We gave it a C-
Fans of the popular crime thrillers written by the late Donald E. Westlake under the pseudonym Richard Stark know that the fictional character called Parker is a professional thief with excellent work habits. He’s precise and efficient. He also has a strict moral code: He’s a cool killer, for instance, but he doesn’t steal from the poor. There’s your ethics for you. On the assumption, however, that not everyone who goes to see Jason Statham in Parker is a reader of Stark, the protagonist in this grinding, business-like thing is made to say things more or less like ”I’m a cool killer, but I don’t steal from the poor.” Usually, he states his case before beating a guy senseless, or knifing him, or (a Parker favorite) shooting him. True to his code, when he’s feeling generous, he only shoots to wound.
It’s just as well Parker voices his credo. Otherwise, he might as well be Tom Cruise in Jack Reacher, or Megatron in Transformers, so indistinguishable is the man in this unremarkably generic, insanely bloody and bullet-filled adaptation of the Parker novel Flashfire. The idea is, P. does a heist with a bunch of other guys who double-cross him, shoot him, and leave him for dead. Bad move on their part. The not-dead fellow rebounds, tracks the scum down in Palm Beach, Florida (a chance to show huge, expensive real estate), and demonstrates his get-the-job-done ethics by getting even. If you need a spoiler alert, then you’ve walked into the wrong theater in the multiplex.
Jennifer Lopez shows up in mighty fine, figure-hugging skirts as Leslie, a real estate agent who gets involved — professionally only, please! — after doing her own moral math. Leslie is divorced from a no-good man, she’s behind on her bills, and she lives in a crappy condo with a yappy dog and Patti LuPone as her mother. Don’t cry for her! Who wouldn’t want to go in on a job with a payoff that could free her from LuPone’s vague Hispanic accent? It’s just a guess on my part, but I’d wager Lopez took the role longing for the glory that was hers back in 1998 when she starred opposite George Clooney in Out of Sight. Oh, J.Lo — now I do cry for her. The movie is a morals-free procession of bang bang bang! and blood blood blood!, and men slamming each other with blunt objects and slicing each other with blades. Nick Nolte, bloated and ravaged beyond repair, shows up in a few scenes. So do Michael Chiklis and Wendell Pierce as bad guys, Bobby Cannavale as a kind of dumb cop — on and on, in and out, cash those checks.

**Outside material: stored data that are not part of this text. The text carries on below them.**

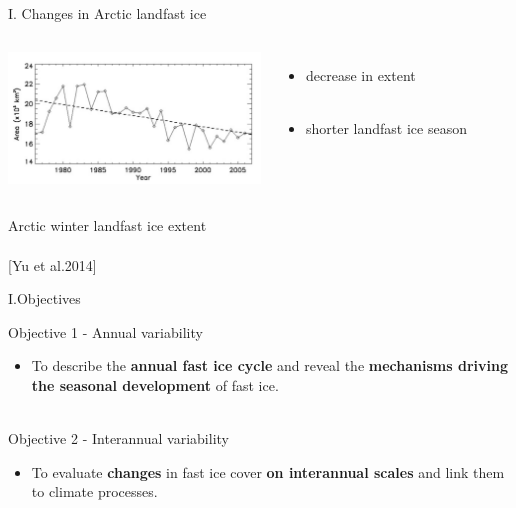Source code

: \documentclass[8pt]{beamer}
\newcommand\Fontvi{\fontsize{6}{7.2}\selectfont}
\begin{document}
\setwatermark{\fontsize{125pt}{125pt}\selectfont{}}
\begin{frame}[fragile]{I. Changes in Arctic landfast ice}
	\begin{columns}
		\includegraphics[height=3.5cm]{./img/Extent_timeseries.png}\\
			\begin{itemize}
				\item decrease in extent\\~\\
				\item shorter landfast ice season
			\end{itemize}
	\end{columns}
Arctic winter landfast ice extent \\~\\
\Fontvi
[Yu et al.2014]
\end{frame}

\setwatermark{\fontsize{125pt}{125pt}\selectfont{}}
\begin{frame}[fragile]{I.Objectives}
	
		
	Objective 1 -  Annual variability
		\begin{itemize}
			\item To describe the \textbf{annual fast ice cycle} and 
		reveal the \textbf{mechanisms driving the seasonal development} of fast ice.\\~\\
		\end{itemize}
	Objective 2 - Interannual variability
		\begin{itemize}
			\item To evaluate \textbf{changes} in fast ice cover \textbf{on interannual scales} and 
		link them to climate processes.
		\end{itemize}

\end{frame}
\end{document}
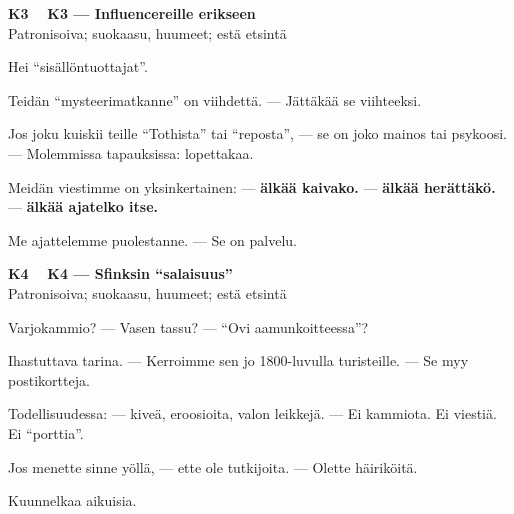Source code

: \documentclass[a4paper,11pt]{article}
\begin{document}
\filbreak
\vspace{0.9mm}
\noindent
\begin{tcolorbox}[
  colframe=eaglecol,
  colback=white,
  boxrule=0.8pt,
  arc=0pt,
  outer arc=0pt,
  left=2.5mm, right=2.5mm, top=2mm, bottom=2mm,
  boxsep=0.5mm,
  sharp corners,
  enhanced,
  breakable=false
]
{\large\ttfamily\bfseries K3}~~
{\normalsize\bfseries K3 --- Influencereille erikseen}\\[0.2em]
{\small\color{black!65} Patronisoiva; suokaasu, huumeet; estä etsintä}\\[0.35em]
{\normalsize\raggedright Hei ``sisällöntuottajat''.

Teidän ``mysteerimatkanne'' on viihdettä. --- Jättäkää se viihteeksi.

Jos joku kuiskii teille ``Tothista'' tai ``reposta'', --- se on joko mainos tai psykoosi. --- Molemmissa tapauksissa: lopettakaa.

Meidän viestimme on yksinkertainen: --- \textbf{älkää kaivako.} --- \textbf{älkää herättäkö.} --- \textbf{älkää ajatelko itse.}

Me ajattelemme puolestanne. --- Se on palvelu.}
\end{tcolorbox}

\filbreak
\vspace{0.9mm}
\noindent
\begin{tcolorbox}[
  colframe=eaglecol,
  colback=white,
  boxrule=0.8pt,
  arc=0pt,
  outer arc=0pt,
  left=2.5mm, right=2.5mm, top=2mm, bottom=2mm,
  boxsep=0.5mm,
  sharp corners,
  enhanced,
  breakable=false
]
{\large\ttfamily\bfseries K4}~~
{\normalsize\bfseries K4 --- Sfinksin ``salaisuus''}\\[0.2em]
{\small\color{black!65} Patronisoiva; suokaasu, huumeet; estä etsintä}\\[0.35em]
{\normalsize\raggedright Varjokammio? --- Vasen tassu? --- ``Ovi aamunkoitteessa''?

Ihastuttava tarina. --- Kerroimme sen jo 1800-luvulla turisteille. --- Se myy postikortteja.

Todellisuudessa: --- kiveä, eroosioita, valon leikkejä. --- Ei kammiota. Ei viestiä. Ei ``porttia''.

Jos menette sinne yöllä, --- ette ole tutkijoita. --- Olette häiriköitä.

Kuunnelkaa aikuisia.}
\end{tcolorbox}
\end{document}
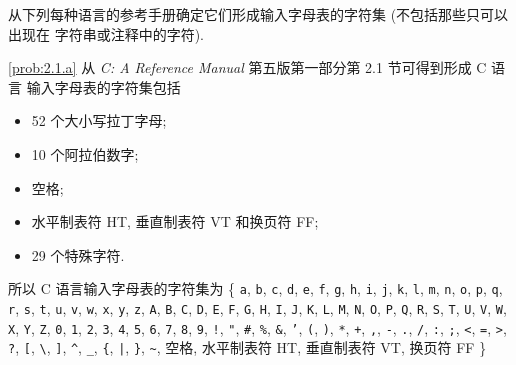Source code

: \documentclass[boxes]{homework}
\begin{document}
\begin{problem}
从下列每种语言的参考手册确定它们形成输入字母表的字符集 (不包括那些只可以出现在
字符串或注释中的字符).
\end{problem}
\begin{solution}
    \ref{prob:2.1.a}
    从 \textit{C: A Reference Manual} 第五版第一部分第 2.1 节可得到形成 C 语言
    输入字母表的字符集包括
    \begin{itemize}
        \item 52 个大小写拉丁字母;
        \item 10 个阿拉伯数字;
        \item 空格;
        \item 水平制表符 HT, 垂直制表符 VT 和换页符 FF\@;
        \item 29 个特殊字符.
    \end{itemize}
    所以 C 语言输入字母表的字符集为 \{ \texttt{a}, \texttt{b}, \texttt{c},
    \texttt{d}, \texttt{e}, \texttt{f}, \texttt{g}, \texttt{h}, \texttt{i},
    \texttt{j}, \texttt{k}, \texttt{l}, \texttt{m}, \texttt{n}, \texttt{o},
    \texttt{p}, \texttt{q}, \texttt{r}, \texttt{s}, \texttt{t}, \texttt{u},
    \texttt{v}, \texttt{w}, \texttt{x}, \texttt{y}, \texttt{z}, \texttt{A},
    \texttt{B}, \texttt{C}, \texttt{D}, \texttt{E}, \texttt{F}, \texttt{G},
    \texttt{H}, \texttt{I}, \texttt{J}, \texttt{K}, \texttt{L}, \texttt{M},
    \texttt{N}, \texttt{O}, \texttt{P}, \texttt{Q}, \texttt{R}, \texttt{S},
    \texttt{T}, \texttt{U}, \texttt{V}, \texttt{W}, \texttt{X}, \texttt{Y},
    \texttt{Z}, \texttt{0}, \texttt{1}, \texttt{2}, \texttt{3}, \texttt{4},
    \texttt{5}, \texttt{6}, \texttt{7}, \texttt{8}, \texttt{9}, \texttt{!},
    \texttt{"}, \texttt{\#}, \texttt{\%}, \texttt{\&}, \texttt{'}, \texttt{(},
    \texttt{)}, \texttt{*}, \texttt{+}, \texttt{,}, \texttt{-}, \texttt{.},
    \texttt{/}, \texttt{:}, \texttt{;}, \texttt{<}, \texttt{=}, \texttt{>},
    \texttt{?}, \texttt{[}, \texttt{\textbackslash}, \texttt{]}, \texttt{\^{}},
    \texttt{\_}, \texttt{\{}, \texttt{|}, \texttt{\}}, \texttt{\textasciitilde},
    空格, 水平制表符 HT, 垂直制表符 VT, 换页符 FF \}
\end{solution}
\end{document}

You know how these days Hollywood folk want to open a ”dialogue” to ”discuss” a ”question without answers” about whether and how pop movies ”contribute” to today’s ”culture” of gun violence? They can start by answering the ”questions” of 1) whether this unredeemable indie-conglomerate project needed to be made and 2) if so, did it need to be made with such lavish and almost gleeful attention to hurting, killing, bleeding, and loading bullets. The answers are 1) no and 2) no. But maybe that’s just my moral code getting in the way of fun. C?